6_john-lassater-woody-buzz-lightyear-d23-expo-2015-1020w-600h

The Buzz Lightyear balloon was straight from New York City’s famed Macy’s Thanksgiving Day Parade®, where he has taken flight six times. Buzz made his first trip ever to the West Coast to celebrate the 20-year anniversary of Toy Story. At D23 EXPO 2015 Pixar Animation Studios offered Toy Story: 20 Years Later, the Original Crew Looks Back. Filmmakers including John Lasseter, Pete Docter, Andrew Stanton, Lee Unkrich, and Ralph Eggleston shared epic stories of the first-ever computer-animated feature film.

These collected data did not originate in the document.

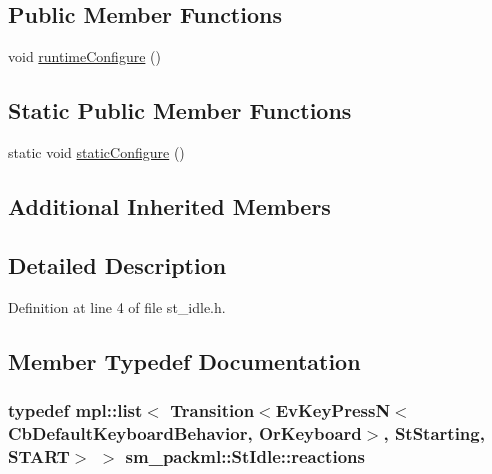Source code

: \subsection*{Public Member Functions}
\begin{DoxyCompactItemize}
\item 
void \hyperlink{structsm__packml_1_1StIdle_ae4ae54c43e2ee7372a753eda8cd9abac}{runtime\+Configure} ()
\end{DoxyCompactItemize}
\subsection*{Static Public Member Functions}
\begin{DoxyCompactItemize}
\item 
static void \hyperlink{structsm__packml_1_1StIdle_a4fe82f96b9329edc9a5a450e1590c11e}{static\+Configure} ()
\end{DoxyCompactItemize}
\subsection*{Additional Inherited Members}


\subsection{Detailed Description}


Definition at line 4 of file st\+\_\+idle.\+h.



\subsection{Member Typedef Documentation}
\subsubsection[{\texorpdfstring{reactions}{reactions}}]{\setlength{\rightskip}{0pt plus 5cm}typedef mpl\+::list$<$ Transition$<$Ev\+Key\+PressN$<$Cb\+Default\+Keyboard\+Behavior, {\bf Or\+Keyboard}$>$, {\bf St\+Starting}, {\bf S\+T\+A\+RT}$>$ $>$ {\bf sm\+\_\+packml\+::\+St\+Idle\+::reactions}}\hypertarget{structsm__packml_1_1StIdle_abcbcf0e43c5a244b09d3a449e51e9524}{}\label{structsm__packml_1_1StIdle_abcbcf0e43c5a244b09d3a449e51e9524}


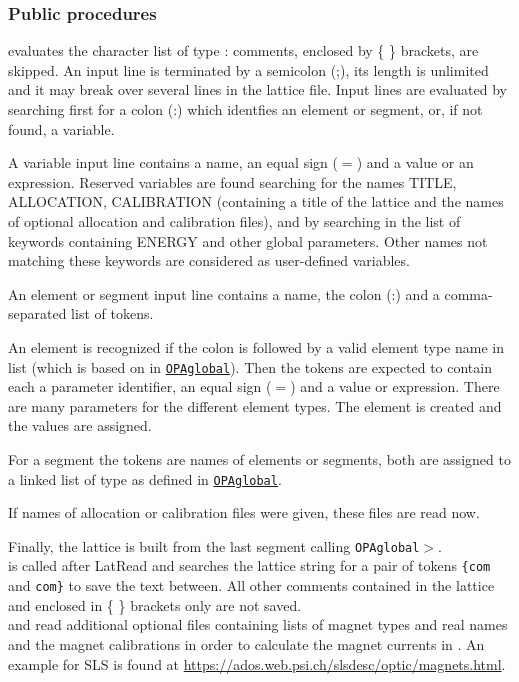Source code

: \documentclass[12pt]{article}
\newcommand\code[1]{{\tt #1}}
\newcommand\guico[1]{{\color{blue}\code{#1}}}
\newcommand{\unico}[1]{{\color{burntorange}\code{#1}}}
\newcommand{\prcod}[2]{\opauni{#1}$>$\unico{#2}}
\newcommand{\opauni}[1]{\colorbox{orange!30}{\code{#1}}}
\newcommand{\ouni}[1]{\hyperref[#1]{\opauni{#1}}}
\newcommand{\ppro}[1]{\subsubsection*{Public procedures} #1}
\begin{document}
\ppro{
\unico{Latread} evaluates the character list of type \unico{TextBuffer}: comments, enclosed by \{ \} brackets, are skipped. An input line is terminated by a semicolon (;), its length is unlimited and it may break over several lines in the lattice file.  Input lines are evaluated by searching first for a colon (:) which identfies an element or segment, or, if not found, a variable.

A variable input line contains a name, an equal sign ($=$) and a value or an expression.
Reserved variables are found searching for the names TITLE, ALLOCATION, CALIBRATION (containing a title of the lattice and the names of optional allocation and calibration files), and by searching in the list of keywords \unico{globkeyw} containing ENERGY and other global parameters. Other names not matching these keywords are considered as user-defined variables.

An element or segment input line contains a name, the colon (:) and a comma-separated list of tokens.

An element is recognized if the colon is followed by a valid element type name in list \unico{elemkeyw} (which is based on \unico{ElemName} in \ouni{OPAglobal}). Then the tokens are expected to contain each a parameter identifier, an equal sign ($=$) and a value or expression. There are many parameters for the different element types. The element is created and the values are assigned.

For a segment the tokens are names of elements or segments, both are  assigned to a linked list of type \unico{AbstractEleType} as defined in \ouni{OPAglobal}.

If names of allocation or calibration files were given, these files are read now.

Finally, the lattice is built from the last segment calling \prcod{OPAglobal}{MakeLattice}.\\


\unico{LatReadCom} is called after LatRead and searches the lattice string for a pair of tokens \code{\{com} and \code{com\}} to save the text between. All other comments contained in the lattice and enclosed in \{ \} brackets only are not saved.\\

\unico{ReadAllocation} and \unico{ReadCalibration} read additional optional files containing lists of magnet types and real names and the magnet calibrations in order to calculate the magnet currents in \guico{OPACurrents}. 
An example for SLS is found at \url{https://ados.web.psi.ch/slsdesc/optic/magnets.html}. 

}
\end{document}
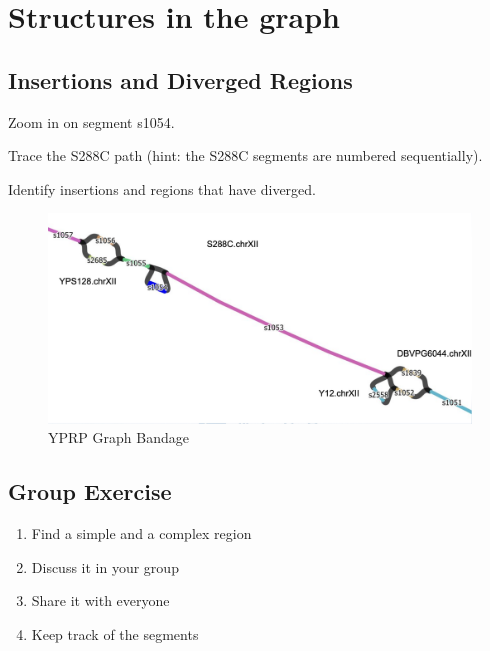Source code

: \documentclass[
]{book}
\providecommand{\tightlist}{%
  \setlength{\itemsep}{0pt}\setlength{\parskip}{0pt}}
\begin{document}
\hypertarget{structures-in-the-graph}{%
\section{Structures in the graph}\label{structures-in-the-graph}}

\hypertarget{insertions-and-diverged-regions}{%
\subsection*{Insertions and Diverged Regions}\label{insertions-and-diverged-regions}}

Zoom in on segment s1054.

Trace the S288C path (hint: the S288C segments are numbered sequentially).

Identify insertions and regions that have diverged.

\begin{figure}
\centering
\includegraphics[width=1\textwidth,height=\textheight]{./Figures/YPRPBandage2.png}
\caption{YPRP Graph Bandage}
\end{figure}

\hypertarget{group-exercise}{%
\subsection*{Group Exercise}\label{group-exercise}}

\begin{enumerate}
\def\labelenumi{\arabic{enumi}.}
\tightlist
\item
  Find a simple and a complex region
\item
  Discuss it in your group
\item
  Share it with everyone
\item
  Keep track of the segments
\end{enumerate}
\end{document}
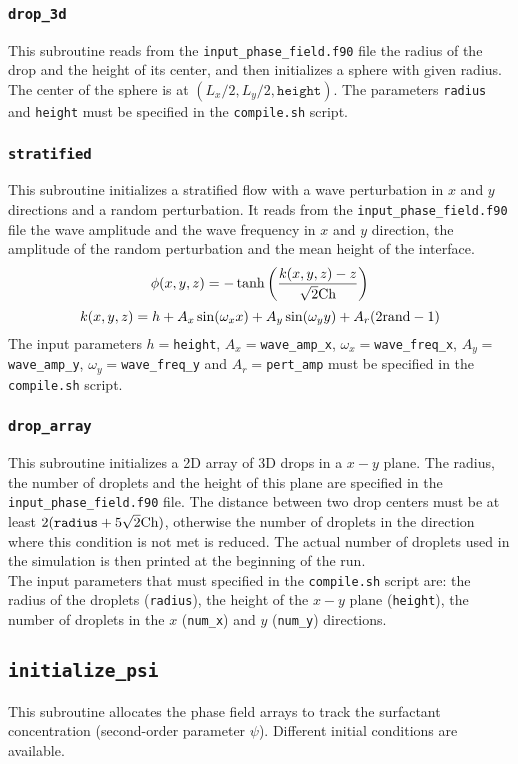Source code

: \subsubsection{\texttt{drop\_3d}}
This subroutine reads from the \texttt{input\_phase\_field.f90} file the radius of the drop and the height of its center, and then initializes a sphere with given radius. The center of the sphere is at $(L_x/2,L_y/2,\texttt{height})$. The parameters \texttt{radius} and \texttt{height} must be specified in the \texttt{compile.sh} script.

\subsubsection{\texttt{stratified}}
This subroutine initializes a stratified flow with a wave perturbation in $x$ and $y$ directions and a random perturbation. It reads from the \texttt{input\_phase\_field.f90} file the wave amplitude and the wave frequency in $x$ and $y$ direction, the amplitude of the random perturbation and the mean height of the interface.
\[
\phi(x,y,z)=-\tanh\left(\frac{k(x,y,z)-z}{\sqrt{2}\textnormal{Ch}}\right)
\]
\[
k(x,y,z)=h+A_x\sin(\omega_x x)+A_y \sin(\omega_y y)+A_r(2\textnormal{rand}-1)
\]
The input parameters $h=$\texttt{height}, $A_x=$\texttt{wave\_amp\_x}, $\omega_x=$\texttt{wave\_freq\_x}, $A_y=$\texttt{wave\_amp\_y}, $\omega_y=$\texttt{wave\_freq\_y} and $A_r=$\texttt{pert\_amp} must be specified in the \texttt{compile.sh} script.

\subsubsection{\texttt{drop\_array}}
This subroutine initializes a 2D array of 3D drops in a $x-y$ plane. The radius, the number of droplets and the height of this plane are specified in the \texttt{input\_phase\_field.f90} file. The distance between two drop centers must be at least $2(\texttt{radius}+5\sqrt{2}\textnormal{Ch})$, otherwise the number of droplets in the direction where this condition is not met is reduced. The actual number of droplets used in the simulation is then printed at the beginning of the run.\\
The input parameters that must specified in the \texttt{compile.sh} script are: the radius of the droplets (\texttt{radius}), the height of the $x-y$ plane (\texttt{height}), the number of droplets in the $x$ (\texttt{num\_x}) and $y$ (\texttt{num\_y}) directions.

\subsection{\texttt{initialize\_psi}}
This subroutine allocates the phase field arrays to track the surfactant concentration (second-order parameter $\psi$).
Different initial conditions are available.

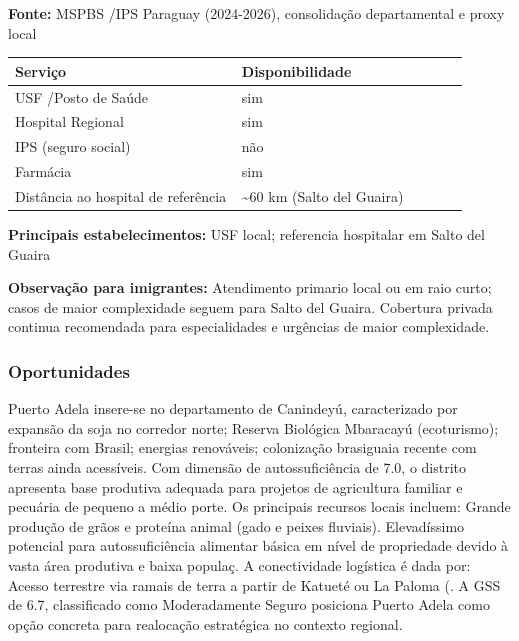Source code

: \textbf{Fonte:} MSPBS /\allowbreak  IPS Paraguay (2024-2026), consolidação
departamental e proxy local

{\def\LTcaptype{none} %
\begin{longtable}{@{}>{\raggedright\arraybackslash}p{0.45\linewidth} >{\raggedright\arraybackslash}p{0.45\linewidth}@{}}
\toprule\noalign{}
Serviço & Disponibilidade \\
\midrule\noalign{}
\endhead
\bottomrule\noalign{}
\endlastfoot
USF /\allowbreak  Posto de Saúde & sim \\
Hospital Regional & sim \\
IPS (seguro social) & não \\
Farmácia & sim \\
Distância ao hospital de referência & \textasciitilde60 km (Salto del
Guaira) \\
\end{longtable}
}

\textbf{Principais estabelecimentos:} USF local; referencia hospitalar
em Salto del Guaira

\textbf{Observação para imigrantes:} Atendimento primario local ou em
raio curto; casos de maior complexidade seguem para Salto del Guaira.
Cobertura privada continua recomendada para especialidades e urgências
de maior complexidade.
\newpage

\subsubsection*{Oportunidades}\label{oport-puerto-adela-1415}
Puerto Adela insere-se no departamento de Canindeyú, caracterizado por expansão da soja no corredor norte; Reserva Biológica Mbaracayú (ecoturismo); fronteira com Brasil; energias renováveis; colonização brasiguaia recente com terras ainda acessíveis. Com dimensão de autossuficiência de 7.0, o distrito apresenta base produtiva adequada para projetos de agricultura familiar e pecuária de pequeno a médio porte. Os principais recursos locais incluem: Grande produção de grãos e proteína animal (gado e peixes fluviais). Elevadíssimo potencial para autossuficiência alimentar básica em nível de propriedade devido à vasta área produtiva e baixa populaç. A conectividade logística é dada por: Acesso terrestre via ramais de terra a partir de Katueté ou La Paloma (. A GSS de 6.7, classificado como Moderadamente Seguro posiciona Puerto Adela como opção concreta para realocação estratégica no contexto regional.


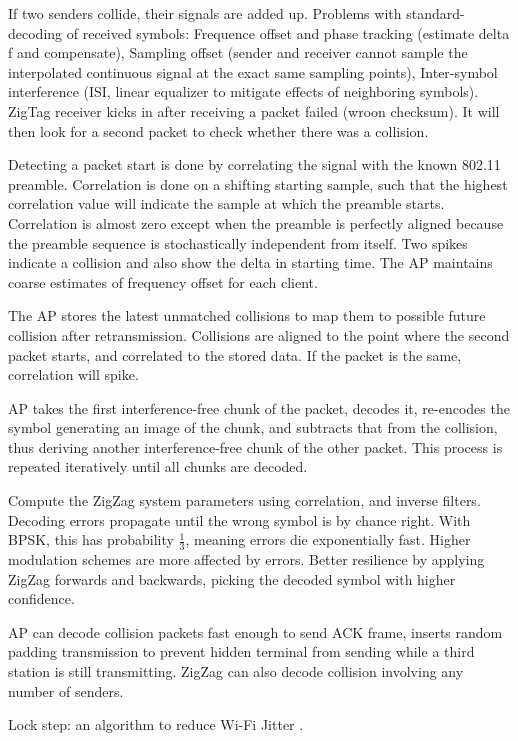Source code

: If two senders collide, their signals are added up. Problems with standard-decoding of received symbols: Frequence offset and phase tracking (estimate delta f and compensate), Sampling offset (sender and receiver cannot sample the interpolated continuous signal at the exact same sampling points), Inter-symbol interference (ISI, linear equalizer to mitigate effects of neighboring symbols). ZigTag receiver kicks in after receiving a packet failed (wroon checksum).  It will then look for a second packet to check whether there was a collision.

Detecting a packet start is done by correlating the signal with the known 802.11 preamble. Correlation is done on a shifting starting sample, such that the highest correlation value will indicate the sample at which the preamble starts. Correlation is almost zero except when the preamble is perfectly aligned because the preamble sequence is stochastically independent from itself. Two spikes indicate a collision and also show the delta in starting time. The AP maintains coarse estimates of frequency offset for each client.

The AP stores the latest unmatched collisions to map them to possible future collision after retransmission. Collisions are aligned to the point where the second packet starts, and correlated to the stored data. If the packet is the same, correlation will spike.

AP takes the first interference-free chunk of the packet, decodes it, re-encodes the symbol generating an image of the chunk, and subtracts that from the collision, thus deriving another interference-free chunk of the other packet. This process is repeated iteratively until all chunks are decoded.

Compute the ZigZag system parameters using correlation, and inverse filters. Decoding errors propagate until the wrong symbol is by chance right. With BPSK, this has probability $\frac{1}{3}$, meaning errors die exponentially fast. Higher modulation schemes are more affected by errors. Better resilience by applying ZigZag forwards and backwards, picking the decoded symbol with higher confidence.

AP can decode collision packets fast enough to send ACK frame, inserts random padding transmission to prevent hidden terminal from sending while a third station is still transmitting. ZigZag can also decode collision involving any number of senders.

Lock step: an algorithm to reduce Wi-Fi Jitter \cite{lin2009}.\\

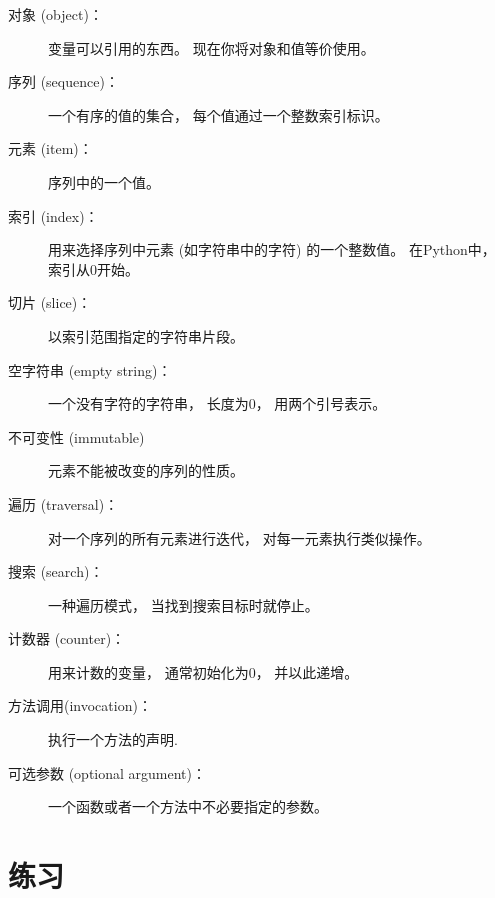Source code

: \begin{description}

\item[对象 (object)：] 变量可以引用的东西。  现在你将对象和值等价使用。

\item[序列 (sequence)：] 一个有序的值的集合， 每个值通过一个整数索引标识。

\item[元素 (item)：] 序列中的一个值。

\item[索引 (index)：] 用来选择序列中元素 (如字符串中的字符) 的一个整数值。  在Python中， 索引从0开始。

\item[切片 (slice)：] 以索引范围指定的字符串片段。

\item[空字符串 (empty string)：] 一个没有字符的字符串， 长度为0， 用两个引号表示。

\item[不可变性 (immutable)] 元素不能被改变的序列的性质。

\item[遍历 (traversal)：] 对一个序列的所有元素进行迭代， 对每一元素执行类似操作。

\item[搜索 (search)：] 一种遍历模式， 当找到搜索目标时就停止。
  

\item[计数器 (counter)：] 用来计数的变量， 通常初始化为0， 并以此递增。

\item[方法调用(invocation)：] 执行一个方法的声明.

\item[可选参数 (optional argument)：] 一个函数或者一个方法中不必要指定的参数。
  

\end{description}


\section{练习}

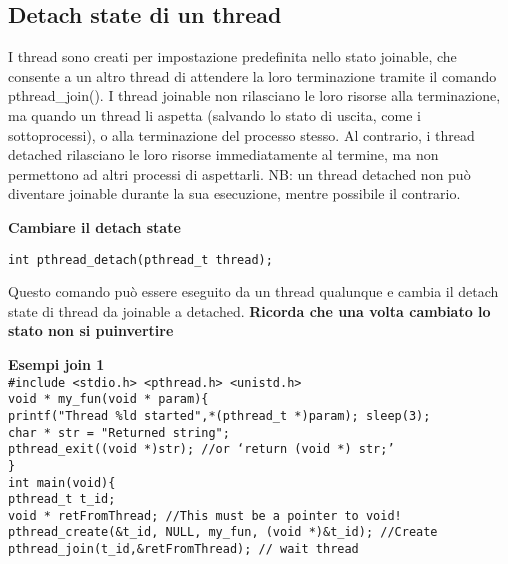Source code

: \begin{flushleft}
  \subsection{Detach state di un thread}
  \begin{flushleft}
    I thread sono creati per impostazione predefinita nello stato joinable, che consente a 
    un altro thread di attendere la loro terminazione tramite il comando 
    pthread\_join(). I thread joinable non rilasciano le loro risorse alla terminazione, 
    ma quando un thread li aspetta (salvando lo stato di uscita, come i sottoprocessi), o 
    alla terminazione del processo stesso. Al contrario, i thread detached rilasciano le 
    loro risorse immediatamente al termine, ma non permettono ad altri processi di 
    aspettarli.
    NB: un thread detached non può diventare joinable durante la sua esecuzione, 
    mentre \ace possibile il contrario.
    \begin{flushleft}
      \textbf{Cambiare il detach state}
      \begin{flushleft}
        \texttt{int pthread\_detach(pthread\_t thread);}
      \end{flushleft}
      Questo comando può essere eseguito da un thread qualunque e cambia il detach state 
      di thread da joinable a detached. 
      \textbf{Ricorda che una volta cambiato lo stato non si pu\aco invertire}
    \end{flushleft}
  \end{flushleft}
  \begin{flushleft}
    \textbf{Esempi join 1}\\
    \texttt{\#include <stdio.h> <pthread.h> <unistd.h> \\
    void * my\_fun(void * param)\{ \\
    \halftab printf("Thread \%ld started\n",*(pthread\_t *)param); sleep(3);\\
    \halftab char * str = "Returned string";\\
    \halftab pthread\_exit((void *)str); //or ‘return (void *) str;’\\
    \}\\
    int main(void)\{ \\
    \halftab pthread\_t t\_id;\\
    \halftab void * retFromThread; //This must be a pointer to void!\\
    \halftab pthread\_create(\&t\_id, NULL, my\_fun, (void *)\&t\_id); //Create\\
    \halftab pthread\_join(t\_id,\&retFromThread); // wait thread\\
}
\end{flushleft}
\end{flushleft}
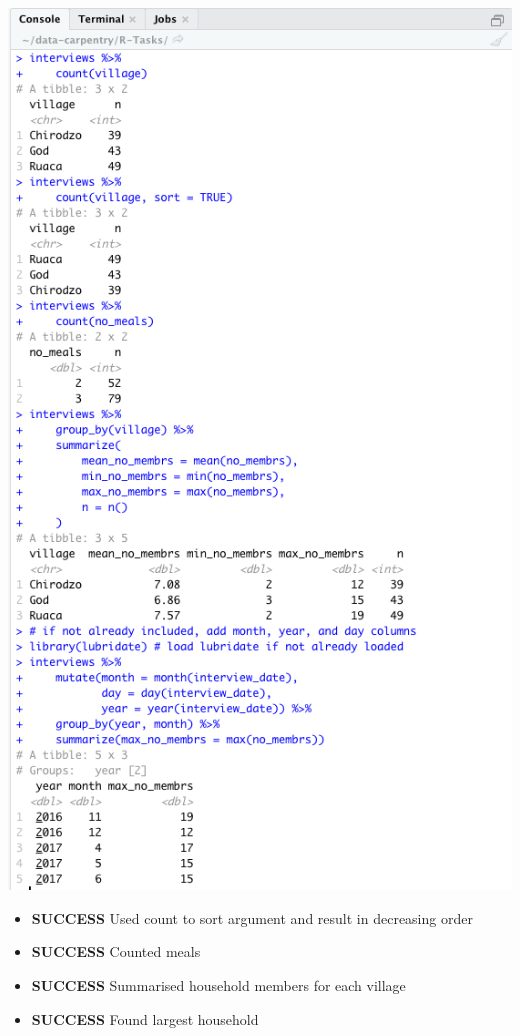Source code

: \documentclass{article}
\begin{document}
\includegraphics[width=\textwidth]{Images/RStudio_16.png}
\begin{itemize}
\item \textbf{SUCCESS} Used count to sort argument and result in decreasing order
\item \textbf{SUCCESS} Counted meals 
\item \textbf{SUCCESS} Summarised household members for each village
\item \textbf{SUCCESS} Found largest household 
\end{itemize}
\end{document}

Four years in the making, Toy Story combines the talents of 27 animators, 22 technical directors, and 61 other filmmakers. In crafting the novel tale of a world where toys have a life of their own when people are not present, the story team created sketches that would eventually amount to more than 25,000 storyboards. Little known fact: Toy Story started out as a holiday television special. “We [at Pixar] were making commercials with an eye toward doing a 30-minute Christmas TV special based on John Lasseter’s short film Tin Toy, which we thought would be the perfect step toward making a full-length movie,” recalls writer/ supervising animator Pete Docter. But when Disney essentially said, “Let’s make a movie,” the Pixar team suddenly had to come up with a concept for an entire feature. The germ of their new and expanded story was a single visual: a toy at a highway rest stop as its family unknowingly leaves it behind. “It’s such an emotional thing because everybody has lost a toy, that they wanted so desperately to find, that they wished the toy was looking for them,” explains story co-creator Andrew Stanton. Tinny, the one-man band from Tin Toy, was teamed with a ventriloquist’s dummy for a sprawling odyssey in a genre never before explored in animation: the buddy picture.
Buzz Lightyear and Woody from Toy Story

“We knew we wanted an old toy and a new toy,” director John Lasseter recalls. “The initial idea was that the dummy was a hand-me-down that Andy had gotten from his father, and then on his birthday he gets Tinny as a new toy. But as the story evolved it became clear that Tinny was too antiquated. So we started to analyze what a little boy would get these days that would make him so excited that he stopped playing with everything else.” Lasseter hit on the concept of a G.I. Joe-type action-figure (his boyhood favorite) and from that evolved the idea of a space superhero. “It’s kind of a combination of G.I. Joe and Star Wars,” notes John. “Since it was a buddy picture we wanted the dummy to be the complete opposite of a space toy so we made him a cowboy. Buzz Lightyear represents whatever cool flashy toy you owned at one time. Woody represents whatever worn-out doll nobody else would want but you had an affection for.” Woody was inspired in part by John’s own pull-string doll of Casper the Friendly Ghost from his childhood.

To create their characters on the screen, the Pixar filmmakers were blazing trails through CG imagery. It’s no coincidence that Buzz (original name: Tempus from Morph) was named for Buzz Aldrin, the NASA astronaut who piloted Apollo, the first manned craft to land on the moon. The name “Woody” was inspired in part by Woody Strode, the actor best known for his roles in John Ford westerns.

Twenty years and two enormously successful sequels later—with Toy Story 4 in development—it’s more apparent than the name “Andy” scrawled on the bottom of Woody’s boot that Toy Story is more than groundbreaking, critically acclaimed, and popular; it’s one of the most beloved films ever produced. Observes Andrew Stanton: “We were the lucky stiffs who tapped into the universal desire to believe that your toys are alive when you’re not in the room.” But as D23 EXPO guests who attended the Toy Story: 20 Years Later, the Original Crew Looks Back presentation will undoubtedly attest, luck had nothing to do with it—it was imagination, innovation, and ingenuity that took a story of toys with a life of their own to infinity and beyond.